Required work —
When you repeat the listing below, keep every word exactly and leave out each picture.

Information given —
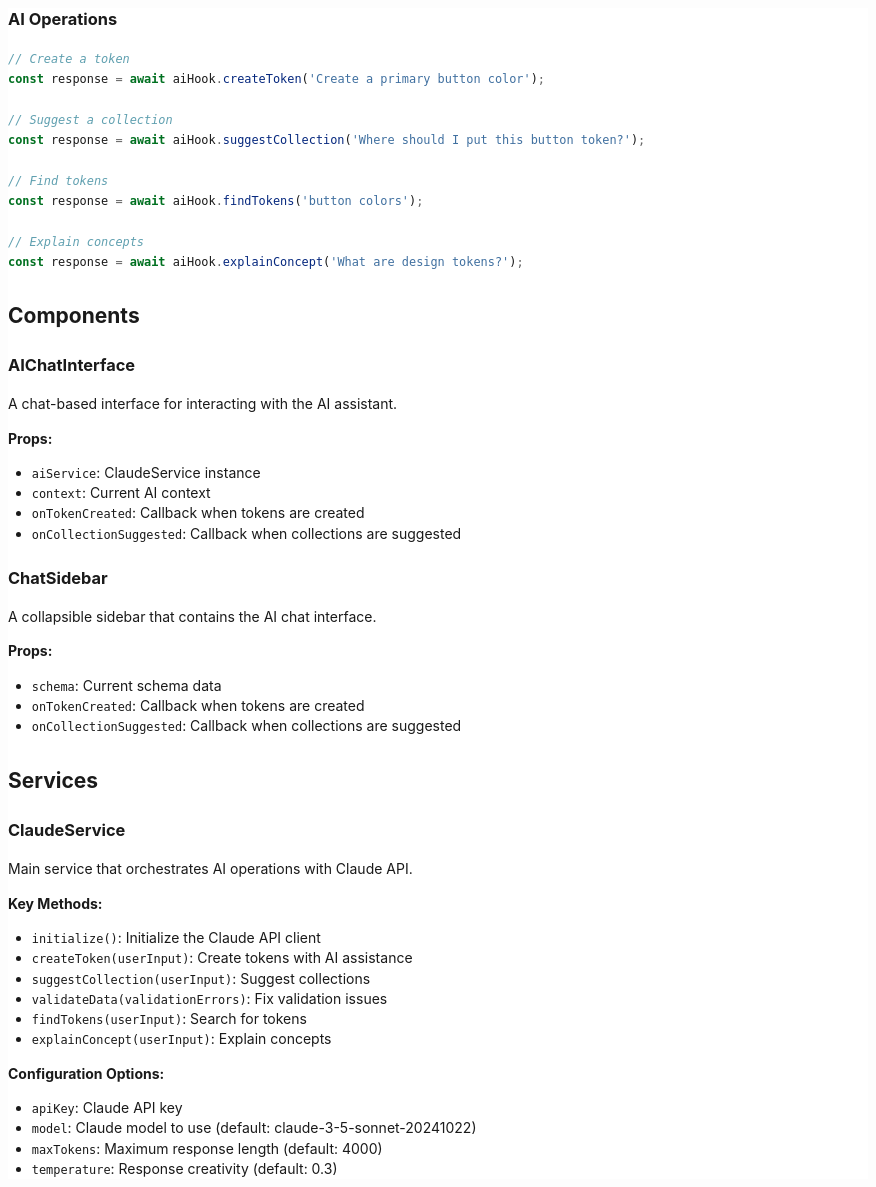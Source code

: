 ### AI Operations

```typescript
// Create a token
const response = await aiHook.createToken('Create a primary button color');

// Suggest a collection
const response = await aiHook.suggestCollection('Where should I put this button token?');

// Find tokens
const response = await aiHook.findTokens('button colors');

// Explain concepts
const response = await aiHook.explainConcept('What are design tokens?');
```

## Components

### AIChatInterface
A chat-based interface for interacting with the AI assistant.

**Props:**
- `aiService`: ClaudeService instance
- `context`: Current AI context
- `onTokenCreated`: Callback when tokens are created
- `onCollectionSuggested`: Callback when collections are suggested

### ChatSidebar
A collapsible sidebar that contains the AI chat interface.

**Props:**
- `schema`: Current schema data
- `onTokenCreated`: Callback when tokens are created
- `onCollectionSuggested`: Callback when collections are suggested

## Services

### ClaudeService
Main service that orchestrates AI operations with Claude API.

**Key Methods:**
- `initialize()`: Initialize the Claude API client
- `createToken(userInput)`: Create tokens with AI assistance
- `suggestCollection(userInput)`: Suggest collections
- `validateData(validationErrors)`: Fix validation issues
- `findTokens(userInput)`: Search for tokens
- `explainConcept(userInput)`: Explain concepts

**Configuration Options:**
- `apiKey`: Claude API key
- `model`: Claude model to use (default: claude-3-5-sonnet-20241022)
- `maxTokens`: Maximum response length (default: 4000)
- `temperature`: Response creativity (default: 0.3)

Answer box —
Source code

: ### AI Operations

```typescript
// Create a token
const response = await aiHook.createToken('Create a primary button color');

// Suggest a collection
const response = await aiHook.suggestCollection('Where should I put this button token?');

// Find tokens
const response = await aiHook.findTokens('button colors');

// Explain concepts
const response = await aiHook.explainConcept('What are design tokens?');
```

## Components

### AIChatInterface
A chat-based interface for interacting with the AI assistant.

**Props:**
- `aiService`: ClaudeService instance
- `context`: Current AI context
- `onTokenCreated`: Callback when tokens are created
- `onCollectionSuggested`: Callback when collections are suggested

### ChatSidebar
A collapsible sidebar that contains the AI chat interface.

**Props:**
- `schema`: Current schema data
- `onTokenCreated`: Callback when tokens are created
- `onCollectionSuggested`: Callback when collections are suggested

## Services

### ClaudeService
Main service that orchestrates AI operations with Claude API.

**Key Methods:**
- `initialize()`: Initialize the Claude API client
- `createToken(userInput)`: Create tokens with AI assistance
- `suggestCollection(userInput)`: Suggest collections
- `validateData(validationErrors)`: Fix validation issues
- `findTokens(userInput)`: Search for tokens
- `explainConcept(userInput)`: Explain concepts

**Configuration Options:**
- `apiKey`: Claude API key
- `model`: Claude model to use (default: claude-3-5-sonnet-20241022)
- `maxTokens`: Maximum response length (default: 4000)
- `temperature`: Response creativity (default: 0.3)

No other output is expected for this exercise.